Association of Data Processing Service Organizations, Inc. v. Camp
Headline: Private data-processing companies can sue to challenge Comptroller rulings that allow national banks to offer data processing services; the Court found they have standing and sent the dispute back for a merits hearing.
Holding:
- Allows data-processing competitors to sue over Comptroller rulings permitting banks to offer such services.
- Opens agency banking rulings to judicial review when private firms show concrete economic injury.
- Leaves the legality of banks’ data-processing activities to be decided in later hearings.
Summary
Background
A group of companies that sell data processing services to businesses sued after the Comptroller of the Currency issued a 1966 ruling saying national banks may make data processing equipment and services available to other banks and bank customers. The petitioners said a particular national bank was performing or preparing to perform services for two customers the petitioners had negotiated with. The District Court dismissed the case for lack of standing, and the Court of Appeals agreed, so the companies appealed to the Supreme Court.
Reasoning
The central question was whether these competing companies had the right to bring the case in federal court — in plain terms, whether they had suffered a concrete injury that the courts could address. The Court said the companies alleged real economic injury and specific competitive harm, which satisfies Article III’s injury-in-fact requirement. The Court also found that the Bank Service Corporation Act and the Administrative Procedure Act provide an arguable connection between the companies’ interests and the statutes at issue, and that Congress had not clearly precluded judicial review.
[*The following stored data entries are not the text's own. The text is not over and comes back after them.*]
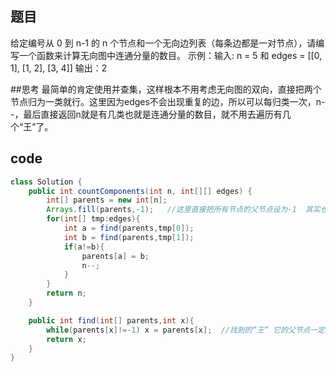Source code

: ## 题目
给定编号从 0 到 n-1 的 n 个节点和一个无向边列表（每条边都是一对节点），请编写一个函数来计算无向图中连通分量的数目。
示例：输入: n = 5 和 edges = [[0, 1], [1, 2], [3, 4]]  输出：2


##思考
最简单的肯定使用并查集，这样根本不用考虑无向图的双向，直接把两个节点归为一类就行。这里因为edges不会出现重复的边，所以可以每归类一次，n--，最后直接返回n就是有几类也就是连通分量的数目，就不用去遍历有几个“王”了。

## code
```java
class Solution {
    public int countComponents(int n, int[][] edges) {
        int[] parents = new int[n];
        Arrays.fill(parents,-1);   //这里直接把所有节点的父节点设为-1  其实也可以设为它自己 但是会比较麻烦
        for(int[] tmp:edges){
            int a = find(parents,tmp[0]);
            int b = find(parents,tmp[1]);
            if(a!=b){
                parents[a] = b;
                n--;
            }
        }
        return n;
    }

    public int find(int[] parents,int x){
        while(parents[x]!=-1) x = parents[x];  //找到的“王” 它的父节点一定是-1
        return x;
    }
}
```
For those reasons the Court reversed the lower courts and returned the case for a full hearing on the underlying legal questions.
Real world impact
The ruling lets private data-processing competitors challenge administrative rulings that expand banks’ activities when they can show concrete economic harm. It does not decide whether the Comptroller’s rule or the bank’s conduct was lawful; those questions must be resolved on remand in the trial court.